This has been a long running problem, if you are used to aegir you just "deal with it".

Let's be honest: it's a big cause of some of the AegirHate out there. If you can't cleanly delete things from the system it is very frustrating. It just feels broken.

Scenario #1:

  1. Site Delete task is triggered, and deletes database, but fails to update status to Success for some reason.
  2. Since the task failed, User assumes Site Delete didn't work. Hit's "Retry".
  3. Second run of Site Delete task fails because "Unable to Drop Database".
  4. Site is permanently stuck in "enabled" mode, even though it's been destroyed. The only recourse is to manually delete the node by visiting node/%/delete or the admin pages.

Solution: In this scenario, the second "Site Delete" task should finish with a warning, because the desired end state (no database) is reached.

Scenario #2:

  1. Platform Delete task is triggered, and deletes files, but fails to update status to success for some reason.
  2. Since the task failed, User assumes Site Delete didn't work. Hit's "Retry".
  3. Second run of Site Delete task fails because "The directory /var/aegir/platforms/drupal does not contain a valid Drupal installation".
  4. Platform is permanently stuck, in an active state, because you can't delete it or verify it.

This also occurs if one were to manually delete the files from the platform and then run a Delete Platform task.

Solution: In this scenario, the second "Platform Delete" task should finish with a warning, because the desired end state (no files) is reached.

Let's try to find, describe, and fix problems like these.

Support from Acquia helps fund testing for Drupal Acquia logo

Comments

Jon Pugh created an issue. See original summary.

ergonlogic’s picture

First off, referring to hatred of the project is simply demotivating, and reminds me of this little diatribe. Let's try to avoid it.

Secondly, neither of the scenarios you describe result in the "desired end state". The reason the delete task failed in the first place presumably still exists. Furthermore, setting the task status to "warning" won't have any effect on the state of the site or platform. So it'd still need to be manually cleaned up.

I think a more productive approach would be to detect and address the types of failures that lead to such scenarios. Also, I've begun work to add "Purge" tasks, that would, to the extent possible, safely automate clean up of such error states: http://cgit.drupalcode.org/hosting_dev/tree/modules/purge/README.md.

Jon Pugh’s picture

Apologies if my comments were demotivating, my intent was the exact opposite. My hope is that we can be honest about our project's pain points so that we can address them.

An I understand about handling all of these situations better.

So in that spirit... the site deletion one is one that can't be worked around without manually deleting the site node, site alias, etc. You can also get into this state by using a "proper" procedure of using drush provision-delete via CLI, then going into hostmaster and hitting the "delete" button..

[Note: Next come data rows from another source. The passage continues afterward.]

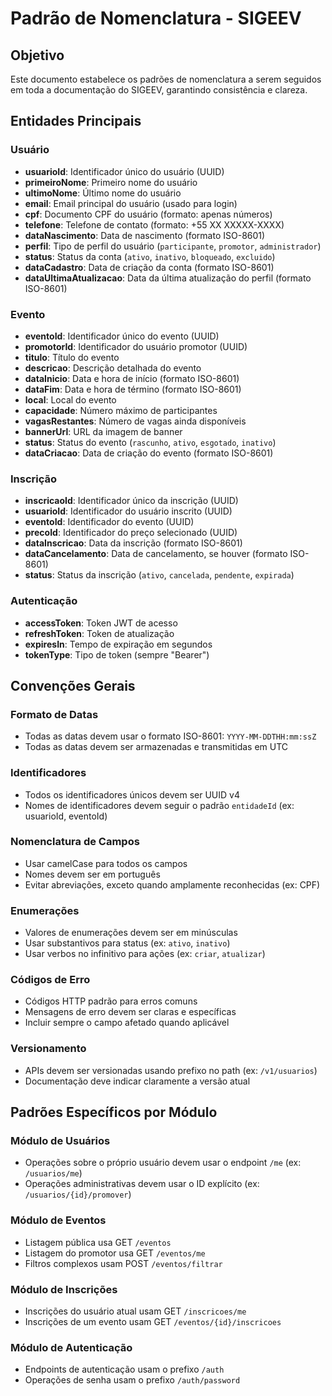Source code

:# Padrão de Nomenclatura - SIGEEV

## Objetivo
Este documento estabelece os padrões de nomenclatura a serem seguidos em toda a documentação do SIGEEV, garantindo consistência e clareza.

## Entidades Principais

### Usuário
- **usuarioId**: Identificador único do usuário (UUID)
- **primeiroNome**: Primeiro nome do usuário
- **ultimoNome**: Último nome do usuário
- **email**: Email principal do usuário (usado para login)
- **cpf**: Documento CPF do usuário (formato: apenas números)
- **telefone**: Telefone de contato (formato: +55 XX XXXXX-XXXX)
- **dataNascimento**: Data de nascimento (formato ISO-8601)
- **perfil**: Tipo de perfil do usuário (`participante`, `promotor`, `administrador`)
- **status**: Status da conta (`ativo`, `inativo`, `bloqueado`, `excluido`)
- **dataCadastro**: Data de criação da conta (formato ISO-8601)
- **dataUltimaAtualizacao**: Data da última atualização do perfil (formato ISO-8601)

### Evento
- **eventoId**: Identificador único do evento (UUID)
- **promotorId**: Identificador do usuário promotor (UUID)
- **titulo**: Título do evento
- **descricao**: Descrição detalhada do evento
- **dataInicio**: Data e hora de início (formato ISO-8601)
- **dataFim**: Data e hora de término (formato ISO-8601)
- **local**: Local do evento
- **capacidade**: Número máximo de participantes
- **vagasRestantes**: Número de vagas ainda disponíveis
- **bannerUrl**: URL da imagem de banner
- **status**: Status do evento (`rascunho`, `ativo`, `esgotado`, `inativo`)
- **dataCriacao**: Data de criação do evento (formato ISO-8601)

### Inscrição
- **inscricaoId**: Identificador único da inscrição (UUID)
- **usuarioId**: Identificador do usuário inscrito (UUID)
- **eventoId**: Identificador do evento (UUID)
- **precoId**: Identificador do preço selecionado (UUID)
- **dataInscricao**: Data da inscrição (formato ISO-8601)
- **dataCancelamento**: Data de cancelamento, se houver (formato ISO-8601)
- **status**: Status da inscrição (`ativo`, `cancelada`, `pendente`, `expirada`)

### Autenticação
- **accessToken**: Token JWT de acesso
- **refreshToken**: Token de atualização
- **expiresIn**: Tempo de expiração em segundos
- **tokenType**: Tipo de token (sempre "Bearer")

## Convenções Gerais

### Formato de Datas
- Todas as datas devem usar o formato ISO-8601: `YYYY-MM-DDTHH:mm:ssZ`
- Todas as datas devem ser armazenadas e transmitidas em UTC

### Identificadores
- Todos os identificadores únicos devem ser UUID v4
- Nomes de identificadores devem seguir o padrão `entidadeId` (ex: usuarioId, eventoId)

### Nomenclatura de Campos
- Usar camelCase para todos os campos
- Nomes devem ser em português
- Evitar abreviações, exceto quando amplamente reconhecidas (ex: CPF)

### Enumerações
- Valores de enumerações devem ser em minúsculas
- Usar substantivos para status (ex: `ativo`, `inativo`)
- Usar verbos no infinitivo para ações (ex: `criar`, `atualizar`)

### Códigos de Erro
- Códigos HTTP padrão para erros comuns
- Mensagens de erro devem ser claras e específicas
- Incluir sempre o campo afetado quando aplicável

### Versionamento
- APIs devem ser versionadas usando prefixo no path (ex: `/v1/usuarios`)
- Documentação deve indicar claramente a versão atual

## Padrões Específicos por Módulo

### Módulo de Usuários
- Operações sobre o próprio usuário devem usar o endpoint `/me` (ex: `/usuarios/me`)
- Operações administrativas devem usar o ID explícito (ex: `/usuarios/{id}/promover`)

### Módulo de Eventos
- Listagem pública usa GET `/eventos`
- Listagem do promotor usa GET `/eventos/me`
- Filtros complexos usam POST `/eventos/filtrar`

### Módulo de Inscrições
- Inscrições do usuário atual usam GET `/inscricoes/me`
- Inscrições de um evento usam GET `/eventos/{id}/inscricoes`

### Módulo de Autenticação
- Endpoints de autenticação usam o prefixo `/auth`
- Operações de senha usam o prefixo `/auth/password`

It also results in a site that appears "enabled" in the front-end, even if it's been totally destroyed in the back.

Here's a bad delete task... It looks like there is a warning, and there is also an error. Seems like at some point Aegir was ok with the warning, then at some point we added the error.

Happy to help address this when I have some more time next week.

Jon Pugh’s picture

At the very least, we should tell the user why it failed to drop the database and some kind of recourse to take.

Jon Pugh’s picture

The bigger problem with Site Delete failing is that it does not delete the sites/DOMAIN/settings.php file. All other files in the sites folder get deleted.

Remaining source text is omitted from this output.